In an effort to stand, Marshall reached one hand toward the bed and in the general direction of the night stand. (ECF No. 57 at 62, 146; ECF No.58 at 48). Pecora attempted to grab Marshall's hand, but nearly fell in the process. (ECF No. 57 at 146). Trying to prevent Pecora from falling, Boura ordered him to release Marshall's hand. (ECF No. 58 at 48). While Marshall was still reaching, Boura ordered Supancic to use the Taser. (Id. at 50).*fn5 Supancic, who had never deployed a Taser in the line of duty, pulled the Taser from its holster, aimed it at Marshall's torso, pulled the trigger, and saw the probes deploy. (ECF No. 57 at 146; ECF No.58 at 21). The probes struck Marshall in "the lower left stomach area and his left thigh area." (Def. Tr. Ex. C at 3). Marshall felt a sensation "like getting electrocuted" that lasted "a couple of seconds."(ECF No. 57 at 64). For a split second, Marshall stopped moving, but then resumed flailing and reaching. (Id. at 147). One of the officers said, "Get the motherfucker again." (Id. at 64). Almost immediately after pulling the Taser trigger the first time, Supancic, thinking that the Taser had not worked, "instinctively"pulled the trigger again. (Id. at 147). Neither the probes nor the Taser contacts touched Marshall as a result of this second pull of the trigger. Boura "could see that "the bottom probe had fallen out," (ECF No. 58 at 73), and said, "[The Taser] didn't work, it didn't work, just grab him." (Id.).

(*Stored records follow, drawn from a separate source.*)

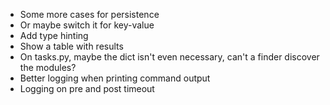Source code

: * Some more cases for persistence
* Or maybe switch it for key-value
* Add type hinting
* Show a table with results
* On tasks.py, maybe the dict isn't even necessary, can't a finder discover the modules?
* Better logging when printing command output
* Logging on pre and post timeout
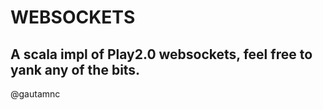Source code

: WEBSOCKETS
==========

A scala impl of Play2.0 websockets, feel free to yank any of the bits.
--
@gautamnc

Supancic then took one of Marshall's feet, Boura took the other, and Pecora took his shoulders. (Id. at 147-48). The three carried Marshall into the living room. There, the officers paused and attempted to, but could not handcuff the Plaintiff. (ECF No. 57 at 148; ECF No.58 at 25, 51). Supancic placed the Taser against Marshall's body, and activated it in drive stun mode in order to secure Marshall's compliance. (ECF No. 58 at 25). The Taser did not give Supancic "the effect" he wanted, and Marshall continued to struggle. (Id.). The officers again picked Marshall up, carried him into the yard, and put him down on his back. (ECF No. 57 at 148). While he was being carried, he was not struggling. (Id. at 30). Supancic stated that about forty-five seconds elapsed from the time that the officers entered Marshall's bedroom and the time that he was carried into the yard. (Id. at 153). In light of McKowen's credible testimony, however, the Court finds that the time elapsed should be counted in minutes - albeit very few minutes -rather than seconds.*fn6

Once Marshall was on the ground outside, Pecora and Supancic rolled him to his stomach with his right arm pinned underneath his body. Marshall continued to flail. (ECF No. 58 at 52). At that point, Pecora was able to lock Marshall's left hand behind his back in preparation for cuffing. (Id.). The officers believed that cuffing Marshall was essential to ensuring the safety of the EMTs as they attempted to assess him. (Id. at 3). Supancic was on Marshall's right side, trying to free Marshall's right arm from under his body so that he could be cuffed. (Id.; ECF No. 58 at 62). He was unsuccessful. (Id.). Boura then took the Taser, removed the cartridge, and told Marshall that if he did not present his right arm he would be tasered. (ECF No. 58 at 52). When Marshall failed to comply, Boura "gave him a real quick" application of the Taser in drive stun mode. (Id.). When Marshall's arm did not come free, Boura again used the Taser, for about a ...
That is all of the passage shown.